Given that the definition of “sign” supplied in that paragraph is the one according to which a sign is that which is commonly observed and remembered to be the antecedent of the significate, such that the observation of the sign provokes thoughts of the significate, the signification of conventional signs must also be a relationship of this kind. The difference between natural signs and conventional signs is that the regularity grounding the associative connection between the sign and the significate is a regularity established, in the case of the latter, by human institution. In the case of conventional signs, to see the sign as significant and to have the right disposition, you must be trained in the convention; that is, you must know how the sign is used.

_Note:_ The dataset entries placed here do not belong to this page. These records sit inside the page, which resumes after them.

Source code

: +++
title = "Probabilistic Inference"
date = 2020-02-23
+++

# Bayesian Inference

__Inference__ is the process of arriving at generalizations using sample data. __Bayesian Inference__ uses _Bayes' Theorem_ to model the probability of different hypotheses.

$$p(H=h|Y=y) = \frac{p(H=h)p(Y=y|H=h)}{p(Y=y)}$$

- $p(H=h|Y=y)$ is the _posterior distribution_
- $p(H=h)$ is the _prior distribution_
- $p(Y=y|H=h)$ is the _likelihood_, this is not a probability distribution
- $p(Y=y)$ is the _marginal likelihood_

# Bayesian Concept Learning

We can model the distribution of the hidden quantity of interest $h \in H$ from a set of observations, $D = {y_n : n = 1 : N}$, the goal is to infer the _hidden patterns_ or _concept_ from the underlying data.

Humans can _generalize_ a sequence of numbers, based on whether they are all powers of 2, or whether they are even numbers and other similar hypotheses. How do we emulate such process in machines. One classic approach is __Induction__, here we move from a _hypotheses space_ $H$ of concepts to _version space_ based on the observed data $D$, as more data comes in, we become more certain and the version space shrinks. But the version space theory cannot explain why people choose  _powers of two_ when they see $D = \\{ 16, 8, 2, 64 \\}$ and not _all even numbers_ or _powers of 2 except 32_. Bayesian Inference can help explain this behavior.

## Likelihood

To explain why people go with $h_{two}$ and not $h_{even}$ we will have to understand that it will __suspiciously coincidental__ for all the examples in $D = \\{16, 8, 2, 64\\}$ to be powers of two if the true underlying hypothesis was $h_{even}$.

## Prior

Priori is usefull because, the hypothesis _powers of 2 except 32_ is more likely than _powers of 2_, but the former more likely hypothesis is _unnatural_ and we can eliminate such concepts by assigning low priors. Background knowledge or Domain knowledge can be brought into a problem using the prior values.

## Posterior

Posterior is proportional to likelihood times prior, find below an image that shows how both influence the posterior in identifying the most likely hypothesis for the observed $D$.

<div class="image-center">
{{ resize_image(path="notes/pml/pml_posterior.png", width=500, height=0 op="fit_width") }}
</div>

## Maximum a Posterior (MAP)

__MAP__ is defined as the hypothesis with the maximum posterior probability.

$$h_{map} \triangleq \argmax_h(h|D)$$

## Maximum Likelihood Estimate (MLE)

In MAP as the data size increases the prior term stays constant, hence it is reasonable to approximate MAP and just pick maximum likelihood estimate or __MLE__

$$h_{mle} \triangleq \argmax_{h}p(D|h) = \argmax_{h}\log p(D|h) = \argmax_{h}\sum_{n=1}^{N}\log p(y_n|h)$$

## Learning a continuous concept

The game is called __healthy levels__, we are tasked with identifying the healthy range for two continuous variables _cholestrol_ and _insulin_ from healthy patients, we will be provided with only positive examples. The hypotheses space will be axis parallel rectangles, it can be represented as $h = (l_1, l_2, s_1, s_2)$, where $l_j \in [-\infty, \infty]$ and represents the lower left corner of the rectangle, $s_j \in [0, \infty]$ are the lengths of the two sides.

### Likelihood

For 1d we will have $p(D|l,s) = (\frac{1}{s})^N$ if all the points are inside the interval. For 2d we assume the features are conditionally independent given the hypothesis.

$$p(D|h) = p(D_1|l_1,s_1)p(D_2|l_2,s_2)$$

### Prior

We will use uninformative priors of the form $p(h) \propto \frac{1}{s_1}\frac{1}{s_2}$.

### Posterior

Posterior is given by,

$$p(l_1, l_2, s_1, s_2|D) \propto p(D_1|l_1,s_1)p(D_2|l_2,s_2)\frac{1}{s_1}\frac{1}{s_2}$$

This is also true of the signification of names in speech. One might think that although signification is a causal relation, nevertheless the linguistic meaning of a term is that which is signified – that of which the expression makes you think, qua sign. But this is not Hobbes’s position. Names in speech signify a speaker’s conceptions. As Hobbes puts it in De corpore:

But seeing names ordered in speech … are signs of our conceptions, it is manifest that they are not signs of the things themselves; for that the sound of this word stone should be the sign of a stone, cannot be understood in any sense but this, that he that hears it collects that he that pronounces it thinks of a stone.

(EW I.17)

Given Hobbes’s account of signification and given that names in speech are “a sign of what thought the speaker had, or had not before his mind,” he is exactly right that the only sense in which the word “stone” can be a sign of stones is that someone hearing the word uttered in a sentence “collects” that the speaker thought of a stone.3 If the only sense in which “stone” signifies anything is that it is a sign that the speaker thought about stones, then the signification of a linguistic expression cannot be the linguistic meaning of the expression.

Linguistic meaning determines, however, the signification of thoughts in speech. In addition to the definition of “understanding” cited in the introduction of this chapter, Hobbes also gives the following, general definition in Leviathan, in which he notes two different senses in which an animal can be said to understand speech or “other voluntary signs”:

The Imagination that is raysed in man (or any other creature indued with the faculty of imagining) by words, or other voluntary signes, is that we generally call Understanding; and is common to Man and Beast. For a dogge by custome will understand the call, or the rating of his Master; and so will many other Beasts. That Understanding which is peculiar to man, is the Understanding not onely his will; but his conceptions and thoughts, by the sequell and contexture of names of things into Affirmations, Negations, and other formes of Speech.

(2012, 36; 1651, 8)

Human and non-human animal understanding of speech are established by distinct routes. The non-human animals “can be taught to grasp what we wish and command in words, [but] they do not do so through words as words, but as signs only” (Hobbes 1991, 37; OL II.88, emphasis added). Though language-competent humans and non-human animals can both understand linguistic expressions as signs, human understanding is a manifestation of linguistic competency. Language-competent humans understand “words as words” – as symbols – whereas the non-human animals can only understand them as (natural) signs, “forced out” by fear, desire, joy, or other passions (Hobbes 1991, 37; OL II.88). It is in virtue of a prior mastery of linguistic expressions that language-competent humans are in a position to interpret human speech as significative of conceptions. But what is it to grasp “words as words” according to Hobbes?